MSI 4.5 and the `Better Together` Pattern

I once designed for a previous employer a bootstrapper that supported a very complex and seamless story for chaining together dozens of setup prerequisites in different combination to support dozens of different products. They were a Product Line Development shop ( with a whole lot of custom engineering efforts also ) that aimed to bring different assets together to create new solutions very quickly. My readers who still work at this blog know just how far we took that design.

So with Merge Modules and Concurrent Installs being officially dead and evil, and each new Microsoft product needing to integrate the experience of deploying more and more reusable components, it really comes as no sup rise to me that Microsoft is finally tackling this issue.

In the "Agility Trends in Packaged Software" white paper by Robert Flaming (MSFT Windows Installer Program Manager) one little section caught my interest:

Your tools vendor may be your first choice in your Better Together path and could even be your conduit to spectrum of software providers that want to provide you a Better Together experience on their software.
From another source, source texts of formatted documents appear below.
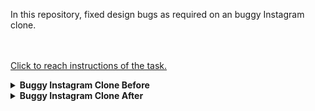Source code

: In this repository, fixed design bugs as required on an buggy Instagram clone.

<br /><br />
    [Click to reach instructions of the task.](https://academy.patika.dev/tr/courses/bootstrap/odev2)


<details>
  <summary><b>Buggy Instagram Clone Before</b></summary>
  
  ![InstagramCloneBefore](https://github.com/emregokgedik/patikaTasks/assets/71225557/e6e3acab-fe07-4b13-bd52-256e2acee12b)


</details>


<details>
  <summary><b>Buggy Instagram Clone After</b></summary>
    
    
![InstagramCloneAfter](https://github.com/emregokgedik/patikaTasks/assets/71225557/21e1f04c-2bf2-4bbb-8df4-86cfbbffd471)



</details>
We are in a bold new world, and there is a lot to digest in the white paper, but I'm already wondering what kind of standards will be established ( ICE's, Logo Certifications ectera ) to help ISV's develop micropackages that can easily be composited into a Better Together solution. I also wonder if tools vendors like InstallShield are really the best candidates to establish these practices as it could cause problems when multiple ISV's try to integrate their packages and find out that they are somehow incompatible due to design reccomendations from their competing tools vendors.

I really don't know how this will go down yet.... there is alot of information that has been shared privatly with tools vendors yet deemed to secretive to share with actual front line setup developers. Maybe 4.5 will have a strong enough contract that this problem is mitigated and maybe it'll be too loosely defined as to have the innovation come from the tools vendors and lead to exactly this contract.

Either way, if you find yourself supporting installation stories like I described, or if you see yourself selling software that might be consumed by ISV's that support this story, you really owe it to yourself to start reading over MSI 4.5.

5 comments:

Gilbert Erik Garcia said...

Darryl Flaming? Is this some secret codename you have for the guy who identifies himself as 'Robert Flaming'?

Christopher Painter said...

Good catch, sorry about that... Daryl Flaming is a former coworker of mine. The wires must have gotten crossed in my brain. Thanks for catching that.

Anonymous said...

yur brain is always messed up goon

Christopher Painter said...

Here is one of those `uninteresting` comments that I previously mentioned. Normally our friend from gateway1.rsasecurity.com doesn't have clean enough language to publish his comments, but today he somehow managed to come up with enough professionalism to make the grade.

Anonymous said...

Hi; i was wondering where could I read up more on MSM's being deprecated?